Die Beteiligten streiten nur noch über die Weitergewährung von Arbeitslosenhilfe.

Die 1969 geborene Klägerin verfügt über Abschlüsse als Zootechnikerin, Fachschuljuristin und DTP-Fachkraft.

Sie ist seit 1990 mit Unterbrechungen durch Umschulungen, ABM und Erziehungsurlaub über erhebliche Zeiträume arbeitslos gewesen. Sie ist erneut seit Juli 1998 arbeitslos und bezog von der Beklagten bis zum 29. Juni 1999 Arbeitslosengeld. Anschließend wurde ihr von der Beklagten Arbeitslosenhilfe gewährt. Bei einer persönlichen Vorsprache am 30. September 1999 teilte die Klägerin der Beklagten mit, dass sie ab 1. Oktober 1999 ein gebührenpflichtiges Studium an einer privaten Hochschule (Studiengang Kommunikationsdesign) aufnehme und dort der Umfang der wöchentlichen Ausbildung ca. 20 Stunden betrage. Die Klägerin stellte sich weiterhin der Arbeitsvermittlung der Beklagten entsprechend der üblichen Lage und Verteilung der Arbeitszeit zur Verfügung und gab an, jederzeit in der Lage zu sein, eine entsprechende Beschäftigung aufzunehmen.
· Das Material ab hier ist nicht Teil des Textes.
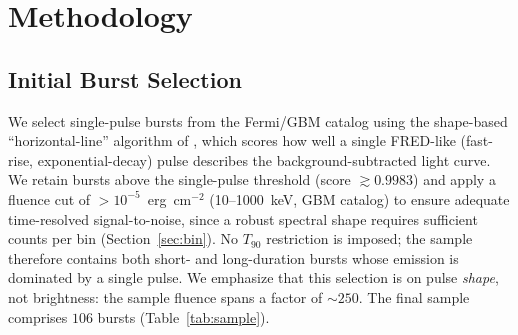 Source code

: \section{Methodology} \label{sec:method}
\subsection{Initial Burst Selection} \label{sec:sel}
We select single-pulse bursts from the Fermi/GBM catalog
\citep{Meegan2009,Gruber2014} using the shape-based ``horizontal-line'' algorithm
of \citet{Busby2024}, which scores how well a single FRED-like (fast-rise,
exponential-decay) pulse describes the background-subtracted light curve. We retain bursts above the \citeauthor{Busby2024}
single-pulse threshold (score $\gtrsim0.9983$) and apply a fluence cut of
$>$$10^{-5}$~erg~cm$^{-2}$ (10--1000~keV, GBM catalog) to ensure adequate
time-resolved signal-to-noise, since a robust spectral shape requires
sufficient counts per bin (Section~\ref{sec:bin}). No $T_{90}$ restriction is
imposed; the sample therefore contains both short- and long-duration bursts whose
emission is dominated by a single pulse. We emphasize that this selection is on
pulse \emph{shape}, not brightness: the sample fluence spans a factor of
$\sim$$250$. The final sample comprises \textbf{$106$} bursts
(Table~\ref{tab:sample}).

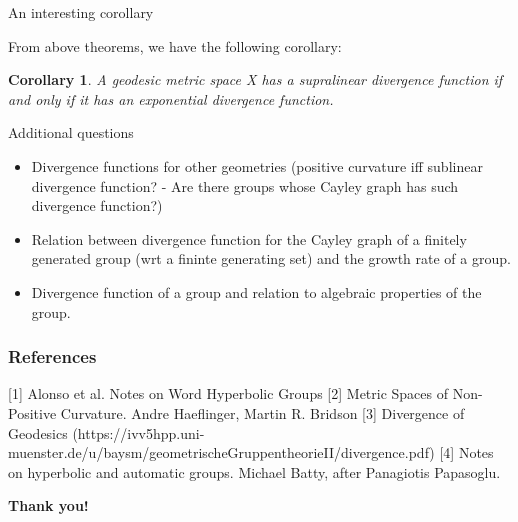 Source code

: \documentclass[11pt]{beamer}
\newcommand{\vs}{\vskip10pt}
\newtheorem{cor}[theorem]{Corollary}
\begin{document}
\begin{frame}{An interesting corollary}
	
	From above theorems, we have the following corollary: 
	\vs
	\begin{cor}
		A geodesic metric space X has a supralinear divergence function if and only if it has an exponential divergence function.
	\end{cor}
\end{frame}
	\begin{frame}{Additional questions}
		
		\begin{itemize}
			\item Divergence functions for other geometries (positive curvature iff sublinear divergence function? -  Are there groups whose Cayley graph has such divergence function?)
			\item Relation between divergence function for the Cayley graph of a finitely generated group (wrt a fininte generating set) and the growth rate of a group. 
			\item Divergence function of a group and relation to algebraic properties of the group.
		\end{itemize}
		
	\end{frame}

\begin{frame}
	
	\frametitle{References}
	
	[1] Alonso et al. Notes on Word Hyperbolic Groups
	\vs
	[2] Metric Spaces of Non-Positive Curvature. Andre Haeflinger, Martin R. Bridson
	\vs
	[3] Divergence of Geodesics (https://ivv5hpp.uni-muenster.de/u/baysm/geometrischeGruppentheorieII/divergence.pdf)
	\vs 
	[4] Notes on hyperbolic and automatic groups. Michael Batty, after Panagiotis Papasoglu.
	
\end{frame}

\begin{frame}
	
	\vs
	\vs
	\vs
	\vs
	\begin{center}\textbf{\Large{Thank you!}}\end{center}
	
\end{frame}

	
\end{document}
Vor der Weiterbewilligung von Arbeitslosenhilfe ab 30. Juni 2000 mit Bescheid vom 23. Juni 2000 gab die Klägerin im Antrag vom 14. Juni 2000 an, neben der Ausbildung 35 bis 40 Stunden pro Woche arbeiten zu können.

Am 15. Juni 2001 beantragte die Klägerin die Weitergewährung von Arbeitslosenhilfe und erklärte dabei, dass sie parallel zum Praktikum, das sie seit April 2001 absolviere, wöchentlich 30 Stunden arbeiten könne.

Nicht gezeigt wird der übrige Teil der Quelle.